Курочкин, мать твою, обратился Майк к фотографии бородатого сочинителя, втиснутой господином оформителем в левый верхний угол титульного листа. Ты вот жируешь, учишь юнцов жизни, путешествуешь по Тибету и прочим не опочившим на куполах Азиям, изменяешь наверняка жене с толпами вислогрудых поклонниц, — оно и понятно. Но зачем же ты, прохвост этакий, пудришь доверчивые мозги россказнями о каких-то многоуровневых — дух аж захватывает — глубинах своего творчества? Как бы в ответ на курсивом выделенный вопрос, в дверь тихонько постучали. Затаив дыхание, на цыпочках, — из страха вспугнуть анонсированного посетителя, — Майк подкрался к двери и тотчас же, не мешкая не то, что секунды, но даже доли ее малой, дернул на себя противоречивую, металлическую рукоять, выполненную в форме увесистой фиги... Тонкий аромат духов, смешанный с запахами исподнего белья и кожи, пахнул на Майка, будто из раскрытой форточки, породив в нем сумасбродное желание отпрянуть, запереться на ключ, плюхнуться на кровать и в темноте, зарывшись в одеяло, проваляться до первых рассветных лучей, ассоциирующихся у него со спасением. Вопреки ожиданиям, Риты за дверью не оказалось; ее, в нелепой до пят ночнушке и спадающими на плечи раскрепощенными от заколок волосами, подменяла Шэр. Не выказывая и толики удивления, Майк гостью впускает, затворяет за ней дверь без скрипа, ключ в замке поворачивает до упора, садится, закинув ногу на ногу, по-ковбойски, в кресло, преобразившееся в таковое из стула, курит — за неимением под рукой других — дешевые сигареты; из одежды на Майке лишь трусы в цветочек и резиновые шлепанцы.
— Не разбудила?
— Я читал.
Вместо этих, казалось бы, непременного вопроса и ответа, обязательно последовавшего бы на него, Шэр поинтересовалась, какие у Майка на завтра планы, а узнав (скрывать он не хотел), что никаких конкретно, предложила сходить вдвоем в театр, на постановку, приуроченную к столетию со дня рождения поэта Есенина.
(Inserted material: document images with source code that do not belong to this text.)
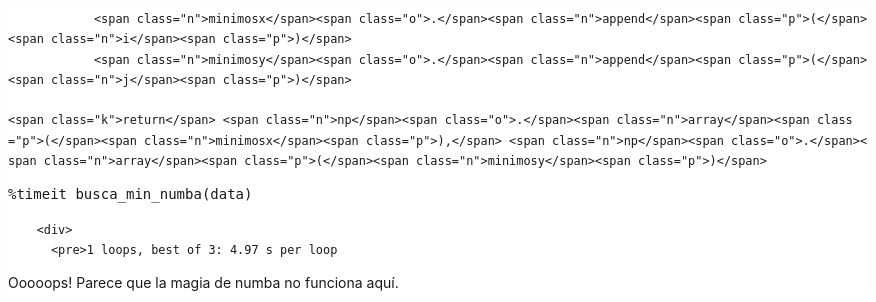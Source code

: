                 <span class="n">minimosx</span><span class="o">.</span><span class="n">append</span><span class="p">(</span><span class="n">i</span><span class="p">)</span>
                <span class="n">minimosy</span><span class="o">.</span><span class="n">append</span><span class="p">(</span><span class="n">j</span><span class="p">)</span>

    <span class="k">return</span> <span class="n">np</span><span class="o">.</span><span class="n">array</span><span class="p">(</span><span class="n">minimosx</span><span class="p">),</span> <span class="n">np</span><span class="o">.</span><span class="n">array</span><span class="p">(</span><span class="n">minimosy</span><span class="p">)</span>
</pre>
        </div>
      </div>
    </div>
  </div>
</div>

<div>
  <div>
    <div>
      <div>
        <div class=" highlight hl-ipython3">
          <pre><span class="o">%</span><span class="k">timeit</span> busca_min_numba(data)
</pre>
        </div>
      </div>
    </div>
  </div>
  
  <div>
    <div>
      <div>
        <div>
        </div>
        
        <div>
          <pre>1 loops, best of 3: 4.97 s per loop
</pre>
        </div>
      </div>
    </div>
  </div>
</div>

<div>
  <div>
  </div>
  
  <div>
    <div>
      Ooooops! Parece que la magia de numba no funciona aquí.</p>
    </div>
  </div>
</div>
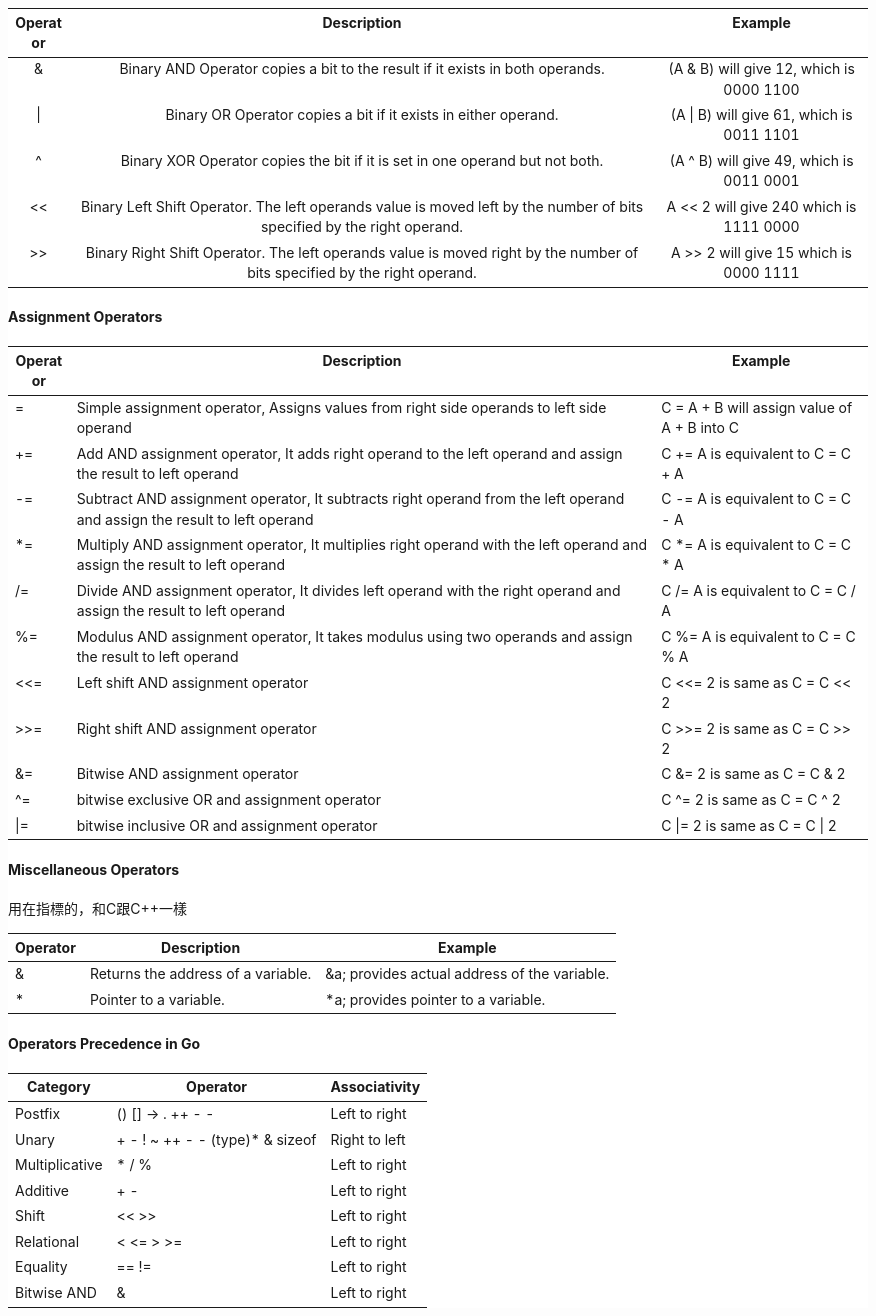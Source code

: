 | Operator |                         Description                          |                  Example                  |
| :------: | :----------------------------------------------------------: | :---------------------------------------: |
|    &     | Binary AND Operator copies a bit to the result if it exists in both operands. | (A & B) will give 12, which is 0000 1100  |
|    \|    | Binary OR Operator copies a bit if it exists in either operand. | (A \| B) will give 61, which is 0011 1101 |
|    ^     | Binary XOR Operator copies the bit if it is set in one operand but not both. | (A ^ B) will give 49, which is 0011 0001  |
|    <<    | Binary Left Shift Operator. The left operands value is moved left by the number of bits specified by the right operand. |  A << 2 will give 240 which is 1111 0000  |
|    >>    | Binary Right Shift Operator. The left operands value is moved right by the number of bits specified by the right operand. |  A >> 2 will give 15 which is 0000 1111   |

#### Assignment Operators

| Operator | Description                                                  | Example                                     |
| -------- | ------------------------------------------------------------ | ------------------------------------------- |
| =        | Simple assignment operator, Assigns values from right side operands to left side operand | C = A + B will assign value of A + B into C |
| +=       | Add AND assignment operator, It adds right operand to the left operand and assign the result to left operand | C += A is equivalent to C = C + A           |
| -=       | Subtract AND assignment operator, It subtracts right operand from the left operand and assign the result to left operand | C -= A is equivalent to C = C - A           |
| *=       | Multiply AND assignment operator, It multiplies right operand with the left operand and assign the result to left operand | C *= A is equivalent to C = C * A           |
| /=       | Divide AND assignment operator, It divides left operand with the right operand and assign the result to left operand | C /= A is equivalent to C = C / A           |
| %=       | Modulus AND assignment operator, It takes modulus using two operands and assign the result to left operand | C %= A is equivalent to C = C % A           |
| <<=      | Left shift AND assignment operator                           | C <<= 2 is same as C = C << 2               |
| >>=      | Right shift AND assignment operator                          | C >>= 2 is same as C = C >> 2               |
| &=       | Bitwise AND assignment operator                              | C &= 2 is same as C = C & 2                 |
| ^=       | bitwise exclusive OR and assignment operator                 | C ^= 2 is same as C = C ^ 2                 |
| \|=      | bitwise inclusive OR and assignment operator                 | C \|= 2 is same as C = C \| 2               |

#### Miscellaneous Operators

用在指標的，和C跟C++一樣

| Operator | Description                        | Example                                      |
| -------- | ---------------------------------- | -------------------------------------------- |
| &        | Returns the address of a variable. | &a; provides actual address of the variable. |
| *        | Pointer to a variable.             | *a; provides pointer to a variable.          |



#### Operators Precedence in Go



| Category       | Operator                          | Associativity |
| -------------- | --------------------------------- | ------------- |
| Postfix        | () [] -> . ++ - -                 | Left to right |
| Unary          | + - ! ~ ++ - - (type)* & sizeof   | Right to left |
| Multiplicative | * / %                             | Left to right |
| Additive       | + -                               | Left to right |
| Shift          | << >>                             | Left to right |
| Relational     | < <= > >=                         | Left to right |
| Equality       | == !=                             | Left to right |
| Bitwise AND    | &                                 | Left to right |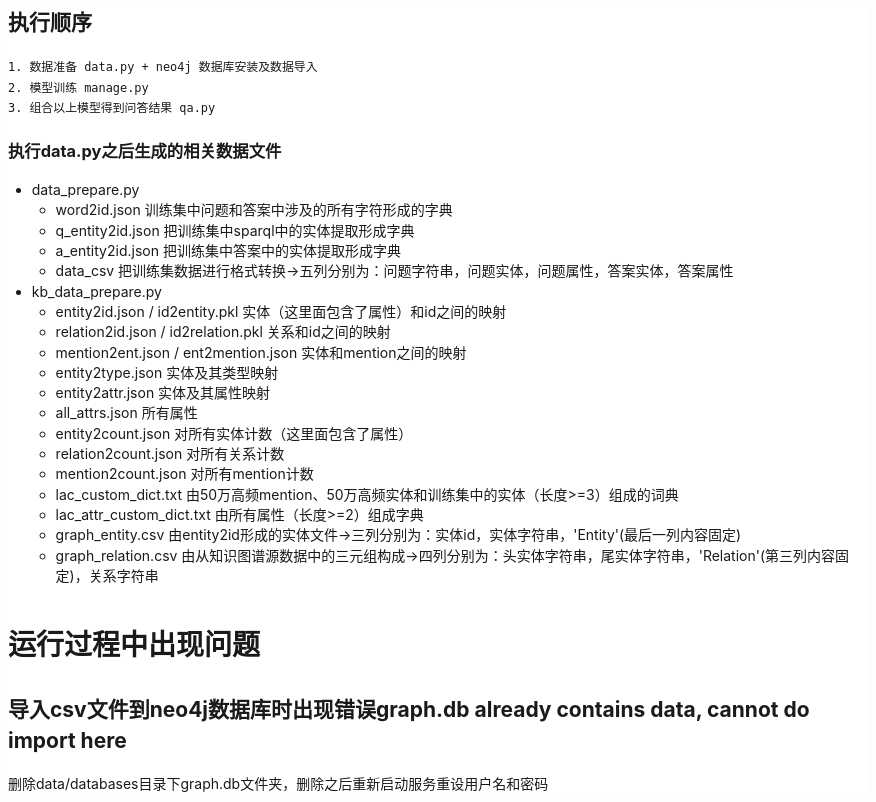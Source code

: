
## 执行顺序 
    1. 数据准备 data.py + neo4j 数据库安装及数据导入
    2. 模型训练 manage.py
    3. 组合以上模型得到问答结果 qa.py
 
 ### 执行data.py之后生成的相关数据文件
 - data_prepare.py
    - word2id.json 训练集中问题和答案中涉及的所有字符形成的字典
    - q_entity2id.json 把训练集中sparql中的实体提取形成字典
    - a_entity2id.json 把训练集中答案中的实体提取形成字典
    - data_csv 把训练集数据进行格式转换->五列分别为：问题字符串，问题实体，问题属性，答案实体，答案属性
 - kb_data_prepare.py
    - entity2id.json / id2entity.pkl 实体（这里面包含了属性）和id之间的映射
    - relation2id.json / id2relation.pkl 关系和id之间的映射
    - mention2ent.json / ent2mention.json 实体和mention之间的映射
    - entity2type.json 实体及其类型映射
    - entity2attr.json 实体及其属性映射
    - all_attrs.json 所有属性
    - entity2count.json 对所有实体计数（这里面包含了属性）
    - relation2count.json 对所有关系计数
    - mention2count.json 对所有mention计数
    - lac_custom_dict.txt 由50万高频mention、50万高频实体和训练集中的实体（长度>=3）组成的词典
    - lac_attr_custom_dict.txt 由所有属性（长度>=2）组成字典
    - graph_entity.csv 由entity2id形成的实体文件->三列分别为：实体id，实体字符串，'Entity'(最后一列内容固定)
    - graph_relation.csv 由从知识图谱源数据中的三元组构成->四列分别为：头实体字符串，尾实体字符串，'Relation'(第三列内容固定)，关系字符串
 
 
# 运行过程中出现问题 
## 导入csv文件到neo4j数据库时出现错误graph.db already contains data, cannot do import here
删除data/databases目录下graph.db文件夹，删除之后重新启动服务重设用户名和密码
— Тебе он, вроде бы, нравится, — был ее козырной аргумент.
Противился Майк недолго; скорее для вида поломался, чертов ундинист, — любитель, знаешь ли, русалок.
Еле поспев к началу спектакля (преимущественным образом задержки происходили из-за дурацкой манеры Майка цепляться к прохожим; создавалось впечатление, что он ждет не дождется случая помахать кулаками), они застали свои места (третий ряд, правая сторона партера) занятыми невзрачной какой-то швалью, покорно удалившейся по первой же Майковой просьбе, недвусмысленно выраженной несколькими подкрепленными тычком в бок крепкими словцами. Но вот беда: ширина спины восседающего впереди, точно на троне, угловатого ничтожества была такова, что неудобства, причиняемые этим Майку и Шэр в равной степени, соизмеримы по результату с той проблемой, которая стояла перед Ритой минувшей ночью. Шебарша, занавес взвился, свет почти весь потух, только сцена оставалась освещена. В тишине по соседству кто-то вежливо отсморкался.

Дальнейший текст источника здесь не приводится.